Qual é a intenção do Papa Francisco
ao colocar os jovens “no centro da atenção”
da Igreja, como escreve na carta de apresentação
do Documento preparatório para a XV Assembleia
Geral do Sínodo dos Bispos?
Ao convocar o Sínodo sobre os Jovens, a Fé
e o Discernimento Vocacional [a realizar no Vaticano,
em outubro de 2018], o Santo Padre está a obedecer
à Igreja, porque o Sínodo não é
inventado pelo Papa; o que acontece é que no final
de cada Sínodo é pedido às conferências
episcopais que indiquem que tema é que propõem
para o Sínodo seguinte.
Na sequência do último Sínodo, em
2015, os padres sinodais indicaram quatro temas. O primeiro,
com maior número de preferências, era sobre
os Jovens, o seguinte sobre os Sacerdotes, o terceiro
a Justiça e a Paz e, por último, o próprio
Sínodo, como instrumento a reformar e a tornar
mais ágil. Este último tema surge por causa
de se saber se é um Sínodo dos Jovens ou
sobre os Jovens. Ora, o Sínodo é dos Bispos
e, por isso, os jovens nunca poderão participar
de uma forma directa, com direito a voto e a ouvir e falar.

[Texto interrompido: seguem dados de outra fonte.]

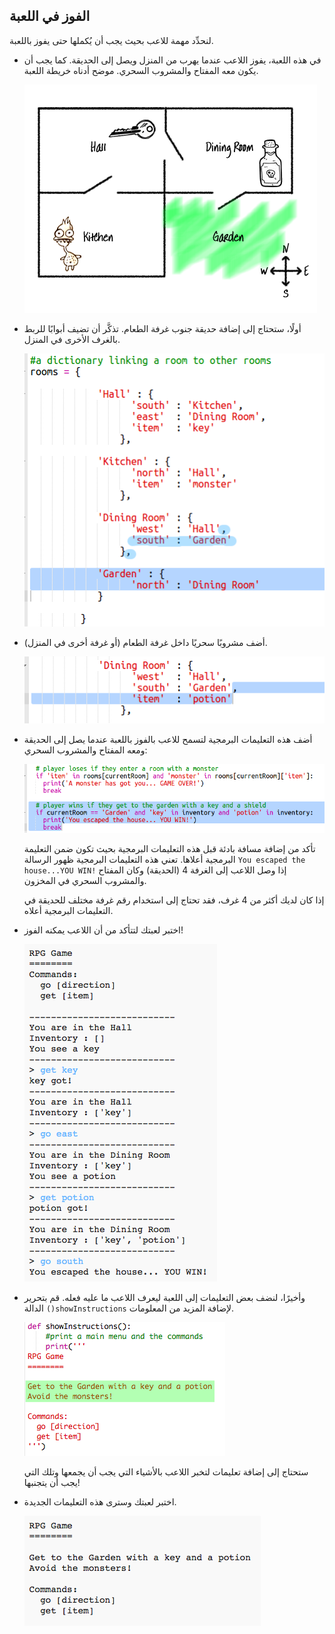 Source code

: ## الفوز في اللعبة

لنحدِّد مهمة للاعب بحيث يجب أن يُكملها حتى يفوز باللعبة.



+ في هذه اللعبة، يفوز اللاعب عندما يهرب من المنزل ويصل إلى الحديقة. كما يجب أن يكون معه المفتاح والمشروب السحري. موضح أدناه خريطة اللعبة.

  ![screenshot](images/rpg-final-map.png)

+ أولًا، ستحتاج إلى إضافة حديقة جنوب غرفة الطعام. تذكَّر أن تضيف أبوابًا للربط بالغرف الأخرى في المنزل.
  
  ![screenshot](images/rpg-garden.png)

+ أضف مشروبًا سحريًا داخل غرفة الطعام (أو غرفة أخرى في المنزل).

  ![screenshot](images/rpg-potion.png)
  
+ أضف هذه التعليمات البرمجية لتسمح للاعب بالفوز باللعبة عندما يصل إلى الحديقة ومعه المفتاح والمشروب السحري:

  ![screenshot](images/rpg-win-code.png)

  تأكد من إضافة مسافة بادئة قبل هذه التعليمات البرمجية بحيث تكون ضمن التعليمة البرمجية أعلاها. تعني هذه التعليمات البرمجية ظهور الرسالة `You escaped the house...YOU WIN!` إذا وصل اللاعب إلى الغرفة 4 (الحديقة) وكان المفتاح والمشروب السحري في المخزون.
  
  إذا كان لديك أكثر من 4 غرف، فقد تحتاج إلى استخدام رقم غرفة مختلف للحديقة في التعليمات البرمجية أعلاه.

+ اختبر لعبتك لتتأكد من أن اللاعب يمكنه الفوز!

  ![screenshot](images/rpg-win-test.png)

+ وأخيرًا، لنضف بعض التعليمات إلى اللعبة ليعرف اللاعب ما عليه فعله. قم بتحرير الدالة `()showInstructions` لإضافة المزيد من المعلومات.

  ![screenshot](images/rpg-instructions-code.png)

  ستحتاج إلى إضافة تعليمات لتخبر اللاعب بالأشياء التي يجب أن يجمعها وتلك التي يجب أن يتجنبها!

+ اختبر لعبتك وسترى هذه التعليمات الجديدة.
  
  ![screenshot](images/rpg-instructions-test.png)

Não são padres sinodais, podem estar presentes,
mas não podem participar diretamente. Isto é
que nos leva a querer renovar o instrumento Sínodo.

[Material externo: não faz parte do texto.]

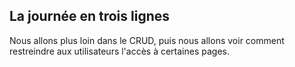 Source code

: ## La journée en trois lignes
Nous allons plus loin dans le CRUD, puis nous allons voir comment restreindre aux utilisateurs l'accès à certaines pages.
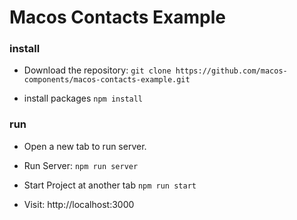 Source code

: # Macos Contacts Example

### install

* Download the repository:
`git clone https://github.com/macos-components/macos-contacts-example.git`

* install packages
`npm install`

### run

* Open a new tab to run server.

* Run Server:
`npm run server`

* Start Project at another tab
`npm run start`

* Visit: http://localhost:3000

A escolha do Papa é a escolha da Igreja. A Igreja
quis colocar os jovens no centro e o Santo Padre obedeceu,
com gosto, e por isso confirmou este tema.
Qual é a sua função na preparação
deste Sínodo e como é que tem acompanhado
os trabalhos?
A Secretaria-Geral do Sínodo é o principal
instrumento de acompanhamento da preparação
do Sínodo, especializado nos processos sinodais,
mas não é especialista sobre o conteúdo
de cada Sínodo. Por isso, convida especialistas
nos temas de cada reunião para colaborar. O acompanhamento
que faço, juntamente com outras 15 pessoas, de
várias áreas da Igreja e de várias
nacionalidades, é sobre o estudo e elaboração,
primeiro, do documento preparatório, depois do
instrumento de trabalho e, durante e após o Sínodo,
de preparação do documento final e da Exortação
Apostólica.
Como estão a correr os trabalhos de preparação
do Sínodo?
Os trabalhos estão a correr bem, elaborámos
um documento preparatório, que já circulou
por toda a Igreja e temos recebido respostas boas: não
tivemos vozes críticas e a aceitação
tem sido muito boa. Ainda hoje [sexta-feira, 15 de setembro]

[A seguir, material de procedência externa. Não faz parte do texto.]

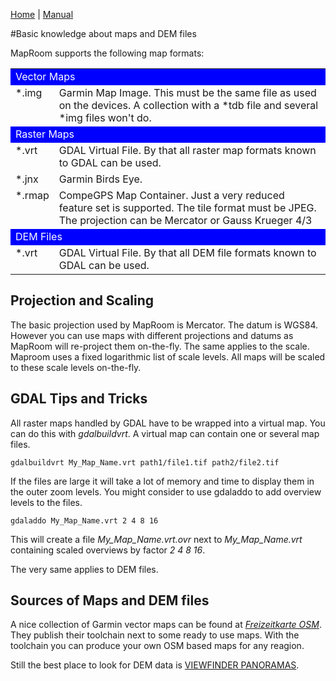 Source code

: [Home](Home) | [Manual](DocMain)

#Basic knowledge about maps and DEM files

MapRoom supports the following map formats:

<table  width="500px">
<tr valign="top">
    <td colspan="2"style="background-color: #0000FF; color: #FFFFFF;">Vector Maps</td>
</tr>
<tr valign="top">
    <td>*.img</td>
    <td>Garmin Map Image. This must be the same file as used on the devices. A collection with a *tdb file and several *img files won't do.</td>
</tr>
<tr valign="top">
    <td colspan="2" style="background-color: #0000FF; color: #FFFFFF;">Raster Maps</td>
</tr>
<tr valign="top">
    <td>*.vrt</td>
    <td>GDAL Virtual File. By that all raster map formats known to GDAL can be used.</td>
</tr>
<tr valign="top">
    <td>*.jnx</td>
    <td>Garmin Birds Eye.</td>
</tr>
<tr valign="top">
    <td>*.rmap</td>
    <td>CompeGPS Map Container. Just a very reduced feature set is supported. The tile format must be JPEG. The projection can be Mercator or Gauss Krueger 4/3</td>
</tr>
<tr valign="top">
    <td colspan="2" style="background-color: #0000FF; color: #FFFFFF;">DEM Files</td>
</tr>
<tr valign="top">
    <td>*.vrt</td>
    <td>GDAL Virtual File. By that all DEM file formats known to GDAL can be used.</td>
</tr>
</table>

## Projection and Scaling

The basic projection used by MapRoom is Mercator. The datum is WGS84. However you can use maps with different 
projections and datums as MapRoom will re-project them on-the-fly. The same applies to the scale. 
Maproom uses a fixed logarithmic list of scale levels. All maps will be scaled to these scale levels on-the-fly.

## GDAL Tips and Tricks

All raster maps handled by GDAL have to be wrapped into a virtual map. You can do this with _gdalbuildvrt_. 
A virtual map can contain one or several map files.

    gdalbuildvrt My_Map_Name.vrt path1/file1.tif path2/file2.tif

If the files are large it will take a lot of memory and time to display them in the outer zoom levels. 
You might consider to use gdaladdo to add overview levels to the files. 

    gdaladdo My_Map_Name.vrt 2 4 8 16

This will create a file _My_Map_Name.vrt.ovr_ next to _My_Map_Name.vrt_ containing scaled overviews by factor 
_2 4 8 16_.

The very same applies to DEM files.

## Sources of Maps and DEM files

A nice collection of Garmin vector maps can be found at [_Freizeitkarte OSM_](http://www.freizeitkarte-osm.de/). 
They publish their toolchain next to some ready to use maps. With the toolchain you can produce your 
own OSM based maps for any reagion. 

Still the best place to look for DEM data is [VIEWFINDER PANORAMAS](http://www.viewfinderpanoramas.org/).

se concluiu um segundo passo desta preparação,
com o fim de um simpósio internacional sobre a
“Condição dos Jovens, a Vida e a Condição
Juvenil”, também organizado pela secretaria
do Sínodo. Foi também um momento importante.
Na sua perspectiva, o que pode mudar na Igreja com este
Sínodo?
Uma das intenções particulares do Santo
Padre passa sobretudo por reflectir sobre este tema do
discernimento, de dar a toda a Igreja este tema, que é
próprio da Congregação dos Jesuítas,
e que tem sido um pouco o fio condutor de todo o magistério
do Papa Francisco. Se olharmos para a Exortação
Apostólica Evangelii Gaudium, vemos que é
um pedido para que a Igreja se coloque em discernimento;
se analisarmos a Exortação Apostólica
Amoris Laetitia, vemos que é um pedido para que
a própria família se coloque em discernimento
acerca da sua situação.
Foi intenção do Papa fazer com que este
discernimento vocacional entrasse no Sínodo sobre
os Jovens, pedindo à Igreja que faça discernimento
em relação aos jovens e pedindo aos jovens
que tenham também esta atitude de discernimento
em relação à própria vida
e à própria atuação civil,
religiosa e eclesial. Por isso, uma das grandes intenções
do Santo Padre é, sem dúvida, promover esta
dimensão do discernimento e, depois, do compromisso.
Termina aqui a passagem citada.